La présidente sud-coréenne destituée Park Geun-Hye était claquemurée samedi dans le palais présidentiel tandis que des dizaines de milliers de manifestants réclamaient à Séoul son arrestation, d'autres protestant contre son limogeage.

Au lendemain d'une décision de la Cour constitutionnelle confirmant la destitution de Mme Park qu'avait votée le 9 décembre 2016 l'Assemblée nationale, un troisième manifestant, âgé de 74 ans selon l'agence Yonhap, est décédé samedi à l'hôpital. Il avait perdu conscience la veille lors d'échauffourées entre la police antiémeute et des partisans de Mme Park dans lesquelles deux autres manifestants avaient été tués.

L'ex-présidente n'a fait aucun commentaire depuis la décision de la Cour, prise à l'unanimité vendredi par ses huit juges.

Des milliers de policiers antiémeutes étaient déployés à Séoul alors qu'environ 50 000 manifestants opposés à Mme Park célébraient le verdict en scandant : « le peuple a gagné ! Arrêtez Park ! »

De leur côté, environ 20 000 partisans de Mme Park en colère s'étaient regroupés pour réclamer un réexamen de la décision de la Cour. La police avait installé des barrières pour séparer les manifestations opposées.

Le président de la Commission électorale nationale Kim Yong-Deok a fait part d'une « inquiétude croissante » face à cette tension avant l'élection d'un nouveau président, qui devrait se tenir sous 60 jours. Les médias évoquent la date du 9 mai.

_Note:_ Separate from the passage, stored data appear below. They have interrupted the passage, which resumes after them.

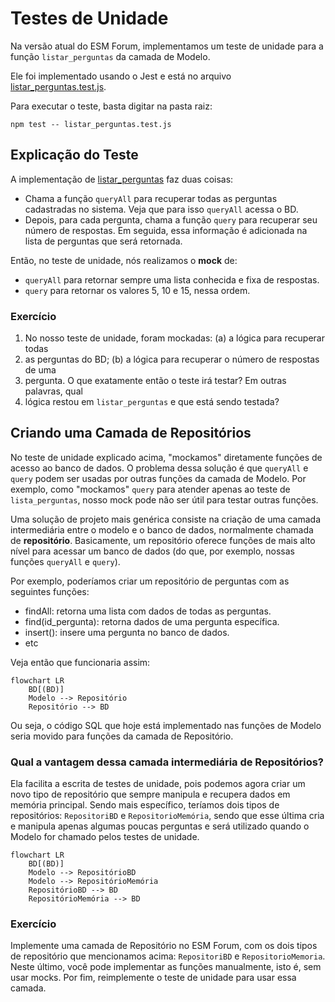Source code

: # Testes de Unidade

Na versão atual do ESM Forum, implementamos um teste de unidade para a função `listar_perguntas` da camada de Modelo.

Ele foi implementado usando o Jest e está no arquivo [listar_perguntas.test.js](../testes/listar_pergunta.test.js).

Para executar o teste, basta digitar na pasta raiz:

`npm test -- listar_perguntas.test.js`

## Explicação do Teste

A implementação de [listar_perguntas](../modelo.js) faz duas coisas:

* Chama a função `queryAll` para recuperar todas as perguntas cadastradas no sistema. Veja que para isso `queryAll` acessa o BD.
* Depois, para cada pergunta, chama a função `query` para recuperar seu número de respostas. Em seguida, essa informação é adicionada na lista de perguntas que será retornada.

Então, no teste de unidade, nós realizamos o **mock** de:

* `queryAll` para retornar sempre uma lista conhecida e fixa de respostas.
* `query` para retornar os valores 5, 10 e 15, nessa ordem. 

### Exercício

1. No nosso teste de unidade, foram mockadas: (a) a lógica para recuperar todas 
2. as perguntas do BD; (b) a lógica para recuperar o número de respostas de uma 
3. pergunta. O que exatamente então o teste irá testar? Em outras palavras, qual 
4. lógica restou em `listar_perguntas` e que está sendo testada?

## Criando uma Camada de Repositórios

No teste de unidade explicado acima, "mockamos" diretamente
funções de acesso ao banco de dados. O problema dessa solução é que 
`queryAll` e `query` podem ser usadas por outras funções da camada de Modelo.
Por exemplo, como "mockamos" `query` para atender apenas ao teste 
de `lista_perguntas`, nosso mock pode não ser útil para testar outras funções.

Uma solução de projeto mais genérica consiste na criação de uma camada
intermediária entre o modelo e o banco de dados, normalmente chamada de **repositório**.
Basicamente, um repositório oferece funções de mais alto nível para acessar um banco 
de dados (do que, por exemplo, nossas funções `queryAll` e `query`).

Por exemplo, poderíamos criar um repositório de perguntas com as seguintes 
funções:

* findAll: retorna uma lista com dados de todas as perguntas.
* find(id_pergunta): retorna dados de uma pergunta específica.
* insert(): insere uma pergunta no banco de dados.
* etc

Veja então que funcionaria assim:

```mermaid
flowchart LR
    BD[(BD)]
    Modelo --> Repositório
    Repositório --> BD
```

Ou seja, o código SQL que hoje está implementado nas funções de Modelo seria 
movido para funções da camada de Repositório.

### Qual a vantagem dessa camada intermediária de Repositórios?

Ela facilita a escrita de testes de unidade, pois podemos agora criar um novo 
tipo de repositório que sempre manipula e recupera dados em memória principal. 
Sendo mais específico, teríamos dois tipos de repositórios: `RepositoriBD` 
e `RepositorioMemória`, sendo que esse última cria e manipula apenas algumas 
poucas perguntas e será utilizado quando o Modelo for chamado pelos
testes de unidade.

```mermaid
flowchart LR
    BD[(BD)]
    Modelo --> RepositórioBD
    Modelo --> RepositórioMemória
    RepositórioBD --> BD
    RepositórioMemória --> BD
```


### Exercício

Implemente uma camada de Repositório no ESM Forum, com os dois tipos de repositório que 
mencionamos acima: `RepositoriBD` e `RepositorioMemoria`. Neste último, você pode 
implementar as funções manualmente, isto é, sem usar mocks. Por fim, reimplemente o 
teste de unidade para usar essa camada.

« Le scrutin doit fournir l'occasion de dépasser les divisions et les conflits et d'aboutir à l'unité nationale et l'harmonie », a-t-il déclaré dans un discours télévisé en direct.

La police a averti samedi qu'elle poursuivrait les fauteurs de troubles. La veille, elle avait procédé à plusieurs arrestations parmi les manifestants pro-Park.

Le Parti démocratique, principale formation de l'opposition, a appelé la présidente à accepter la décision prise unanimement par les huit juges de la Cour et l'a accusée de se comporter comme si elle la refusait.

Le propre parti de Mme Park, Liberté Corée, avait présenté vendredi ses excuses, son président par intérim estimant avoir « échoué à protéger la dignité et la fierté de la Corée du Sud ».

Seule dans sa chambre

Selon les médias sud-coréens, Mme Park a regardé en direct à la télévision, seule dans sa chambre, la Cour annoncer sa décision.

Incrédule, elle a immédiatement téléphoné à ses conseillers pour avoir confirmation, selon le quotidien Chosun Ilbo. Selon ces conseillers, cités par le quotidien, elle n'a pas de projet immédiat pour publier un communiqué à propos de la décision de la Cour ou de ses propres intentions.

« La présidente semblait étonnée de la décision. Elle avait l'air abattue », a confié l'un de ces conseillers qui n'était pas identifié par le journal, ajoutant : « elle souhaite demeurer seule un moment ».

Mme Park doit quitter la Maison bleue, la présidence sud-coréenne où elle est cloîtrée depuis le vote de l'Assemblée nationale qui l'avait destituée le 9 décembre 2016. Mais elle attend que sa résidence privée soit prête, avait indiqué vendredi un porte-parole.

La confirmation de sa destitution la prive de tous ses pouvoirs et privilèges, sauf en matière de sécurité. La perte de son immunité l'expose à d'éventuelles poursuites judiciaires.

Des images télévisées ont montré des équipements en train d'être déchargés depuis un petit camion garé devant cette résidence, une maison à deux étages dans un quartier huppé du sud de la capitale. Deux cents policiers sont déployés aux alentours, selon la police.

La Cour a estimé que Mme Park avait enfreint la loi en permettant à sa confidente secrète, Choi Soon-Sil, de se mêler des affaires de l'État et qu'elle avait contrevenu aux règles de la fonction publique. Mme Choi est elle-même jugée pour avoir soutiré des millions de dollars à de grands groupes industriels.

Ce scandale à tiroirs empoisonne depuis des mois le pays, alors même que la Corée du Nord multiplie les tirs de missiles et les menaces, suscitant l'inquiétude de la communauté internationale.

Si Mme Park s'est excusée à de multiples reprises, elle a démenti toute malversation.

Mme Park, 65 ans, fille du dictateur militaire Park Chung-Hee, était devenue en 2012 la première femme à présider son pays. Elle devient le premier chef de l'État de Corée du Sud à être limogé de la sorte.

Après le vote des députés en décembre, des millions de Sud-Coréens étaient descendus dans la rue pour réclamer son départ.